Ratatouille (2007) Review

A rat who can cook makes an unusual alliance with a young kitchen worker at a famous restaurant.

This movie created a great sense of bleakness at the beginning set in France with following a colony of rats stealing food with a character that doesn’t fit in in the form of Remy. The rat that loves food not just to eat but he loves the creation of food and he looks up to his hero in Gusteau, the 5-star chef who Remy learns is deceased. This seems to light a fire in Remy and he holds a phrase that was Gusteau moto throughout his cooking career and that is that ‘anyone can cook’. The film is so ironic in the sense that it is a rat that loves cooking and produces someone truly excellent food in a restaurant that is struggling for creativity and is used to following the recipe. It is after Remy loses his colony and that he turns up in the food capital of the world, Paris. Here Remy sees a useless dishwasher boy in Linguini ruin a soup and in Remy trying to escape the kitchen sniffs past the soup and knows it is going to be horrible so Remi springs to life and gets creative with the soup to make it better.

This movie is my favourite by a mile of any of the Disney Pixar films and yes that means that I prefer this over Toy Story… don’t hate me. But I just think that Ratatouille has a better meaning to the story and its conveyed really well. The fact that there is no dialogue exchanged between Remy and Linguini because they are different species is a great mode of storytelling that allows the audience to really understand the communication between the two characters and it makes their chemistry work really well. Yes, how the pair work together might be clutching and hair strands but it is this great albeit a bonkers bit of storytelling that makes the relationship between the two connect really well.

The brilliance of this story really is what makes this film what it is.

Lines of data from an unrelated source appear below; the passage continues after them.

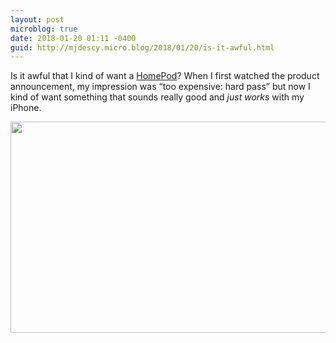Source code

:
 ```yaml
---
layout: post
microblog: true
date: 2018-01-20 01:11 -0400
guid: http://mjdescy.micro.blog/2018/01/20/is-it-awful.html
---
```

Is it awful that I kind of want a [HomePod](https://www.macrumors.com/2018/01/19/apple-homepod-fcc-approval/)? When I first watched the product announcement, my impression was “too expensive: hard pass” but now I kind of want something that sounds really good and _just works_ with my iPhone.

<img src="http://mjdescy.micro.blog/uploads/2018/7eafcf55d3.jpg" width="600" height="338" />
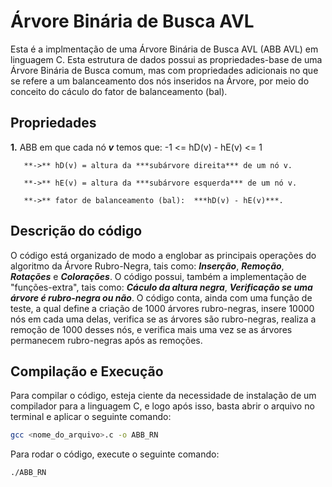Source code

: # Árvore Binária de Busca AVL

Esta é a implmentação de uma Árvore Binária de Busca AVL (ABB AVL) em linguagem C. Esta estrutura de dados possui as propriedades-base de uma Árvore Binária de Busca comum, mas com propriedades adicionais no que se refere a um balanceamento dos nós inseridos na Árvore, por meio do conceito do cáculo do fator de balanceamento (bal).

## Propriedades
**1.** ABB em que cada nó ***v*** temos que: -1 <= hD(v) - hE(v) <= 1
       
       **->** hD(v) = altura da ***subárvore direita*** de um nó v.
       
       **->** hE(v) = altura da ***subárvore esquerda*** de um nó v.
       
       **->** fator de balanceamento (bal):  ***hD(v) - hE(v)***.
       
## Descrição do código

O código está organizado de modo a englobar as principais operações do algoritmo da Árvore Rubro-Negra, tais como: ***Inserção***, ***Remoção***, ***Rotações*** e ***Colorações***. O código possui, também a implementação de "funções-extra", tais como: ***Cáculo da altura negra***, ***Verificação se uma árvore é rubro-negra ou não***. O código conta, ainda com uma função de teste, a qual define a criação de 1000 árvores rubro-negras, insere 10000 nós em cada uma delas, verifica se as árvores são rubro-negras, realiza a remoção de 1000 desses nós, e verifica mais uma vez se as árvores permanecem rubro-negras após as remoções.

## Compilação e Execução

Para compilar o código, esteja ciente da necessidade de instalação de um compilador para a linguagem C, e logo após isso, basta abrir o arquivo no terminal e aplicar o seguinte comando: 

```bash
gcc <nome_do_arquivo>.c -o ABB_RN
```

Para rodar o código, execute o seguinte comando:

```bash
./ABB_RN
```


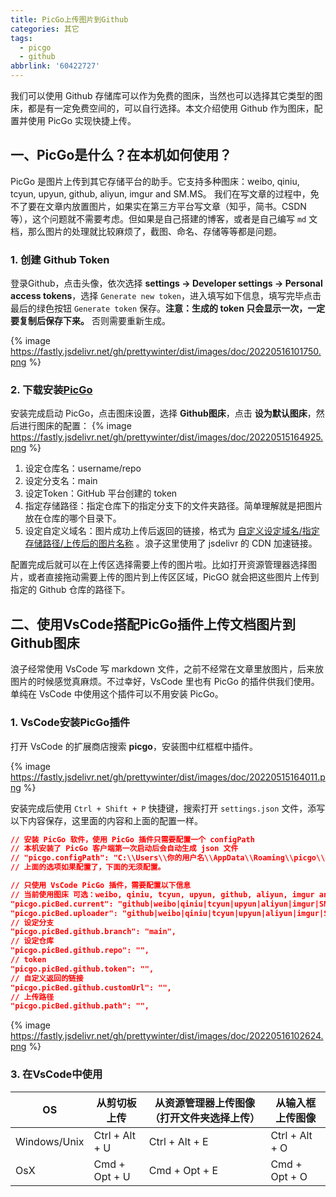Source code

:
 ```yaml
---
title: PicGo上传图片到Github
categories: 其它
tags:
  - picgo
  - github
abbrlink: '60422727'
---
```


我们可以使用 Github 存储库可以作为免费的图床，当然也可以选择其它类型的图床，都是有一定免费空间的，可以自行选择。本文介绍使用 Github 作为图床，配置并使用 PicGo 实现快捷上传。

<!-- more -->

## 一、PicGo是什么？在本机如何使用？

PicGo 是图片上传到其它存储平台的助手。它支持多种图床：weibo, qiniu, tcyun, upyun, github, aliyun, imgur and SM.MS。
我们在写文章的过程中，免不了要在文章内放置图片，如果实在第三方平台写文章（知乎，简书。CSDN等），这个问题就不需要考虑。但如果是自己搭建的博客，或者是自己编写 `md` 文档，那么图片的处理就比较麻烦了，截图、命名、存储等等都是问题。

### 1. 创建 Github Token

登录Github，点击头像，依次选择 **settings -> Developer settings -> Personal access tokens**，选择 `Generate new token`，进入填写如下信息，填写完毕点击最后的绿色按钮 `Generate token` 保存。**注意：生成的 token 只会显示一次，一定要复制后保存下来。** 否则需要重新生成。

{% image https://fastly.jsdelivr.net/gh/prettywinter/dist/images/doc/20220516101750.png %}

### 2. 下载安装[PicGo](https://github.com/Molunerfinn/PicGo/releases)

安装完成启动 PicGo，点击图床设置，选择 **Github图床**，点击 **设为默认图床**，然后进行图床的配置：
{% image https://fastly.jsdelivr.net/gh/prettywinter/dist/images/doc/20220515164925.png %}

1. 设定仓库名：username/repo
2. 设定分支名：main
3. 设定Token：GitHub 平台创建的 token
4. 指定存储路径：指定仓库下的指定分支下的文件夹路径。简单理解就是把图片放在仓库的哪个目录下。
5. 设定自定义域名：图片成功上传后返回的链接，格式为 [自定义设定域名/指定存储路径/上传后的图片名称](https://fastly.jsdelivr.net/gh/prettywinter/dist/images/doc/20220515164925.png) 。浪子这里使用了 jsdelivr 的 CDN 加速链接。

配置完成后就可以在上传区选择需要上传的图片啦。比如打开资源管理器选择图片，或者直接拖动需要上传的图片到上传区区域，PicGO 就会把这些图片上传到指定的 Github 仓库的路径下。

## 二、使用VsCode搭配PicGo插件上传文档图片到Github图床

浪子经常使用 VsCode 写 markdown 文件，之前不经常在文章里放图片，后来放图片的时候感觉真麻烦。不过幸好，VsCode 里也有 PicGo 的插件供我们使用。单纯在 VsCode 中使用这个插件可以不用安装 PicGo。

### 1. VsCode安装PicGo插件

打开 VsCode 的扩展商店搜索 **picgo**，安装图中红框框中插件。

{% image https://fastly.jsdelivr.net/gh/prettywinter/dist/images/doc/20220515164011.png %}

安装完成后使用 `Ctrl + Shift + P` 快捷键，搜索打开 `settings.json` 文件，添写以下内容保存，这里面的内容和上面的配置一样。

```json settings.json
// 安装 PicGo 软件，使用 PicGo 插件只需要配置一个 configPath
// 本机安装了 PicGo 客户端第一次启动后会自动生成 json 文件
// "picgo.configPath": "C:\\Users\\你的用户名\\AppData\\Roaming\\picgo\\data.json",
// 上面的选项如果配置了，下面的无须配置。

// 只使用 VsCode PicGo 插件，需要配置以下信息
// 当前使用图床 可选：weibo, qiniu, tcyun, upyun, github, aliyun, imgur and SM.MS
"picgo.picBed.current": "github|weibo|qiniu|tcyun|upyun|aliyun|imgur|SM.MS",
"picgo.picBed.uploader": "github|weibo|qiniu|tcyun|upyun|aliyun|imgur|SM.MS",
// 设定分支
"picgo.picBed.github.branch": "main",
// 设定仓库
"picgo.picBed.github.repo": "",
// token
"picgo.picBed.github.token": "",
// 自定义返回的链接
"picgo.picBed.github.customUrl": "",
// 上传路径
"picgo.picBed.github.path": "", 
```

{% image https://fastly.jsdelivr.net/gh/prettywinter/dist/images/doc/20220516102624.png %}

### 3. 在VsCode中使用

| OS           | 从剪切板上传   | 从资源管理器上传图像（打开文件夹选择上传） | 从输入框上传图像 |
| ------------ | -------------- | ------------------------------------------ | ---------------- |
| Windows/Unix | Ctrl + Alt + U | Ctrl + Alt + E                             | Ctrl + Alt + O   |
| OsX          | Cmd + Opt + U  | Cmd + Opt + E                              | Cmd + Opt + O    |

But that doesn’t mean there are other aspects of the movie that aren’t. One stand moment for me has to be the creativity with the cinematography. Sometimes reminding me of older movies when Remy is sat in the sewer and the light above is shining down on him like a spotlight really aid the story in making him feel super isolated and it a great shot. Another really genius bit of animation in this movie is the way that they convey flavour. Focusing solely on the character and blacking out the background it is all about the food and what the character can taste, but how do you visualise that onto a screen? Ratatouille uses a very similar technique that Disney has used in the past for example when Dumbo gets drunk in Dumbo of vibrant colours. But this time ratatouille uses swirls of colour to convey flavours and when Remy tries two bits of food together the swirls meet and create a great bit of animated colour. This film deserves massive amounts of praise for its cinematography and its use of animation that I feel many people might not appreciate enough.

I would like to mention the score of this movie as well. Composed by Michael Giachinno it really captures the beauty of France and hits me in the heart every time I watch it. It uplifts me and is so emotional, it reminds me of Up to an extent.

All in all, Ratatouille is a great Pixar movie and if not the best. A story that will truly capture anyone and inspire them to chase their dreams no matter where they are from.

I rate this movie a 4.5/5.

So that is another review in the bag. Apologies for the week absence but I had a week’s holiday from work and I wanted to take a break. But I will be back on the reviews now. So, until next Monday, catch you Monday.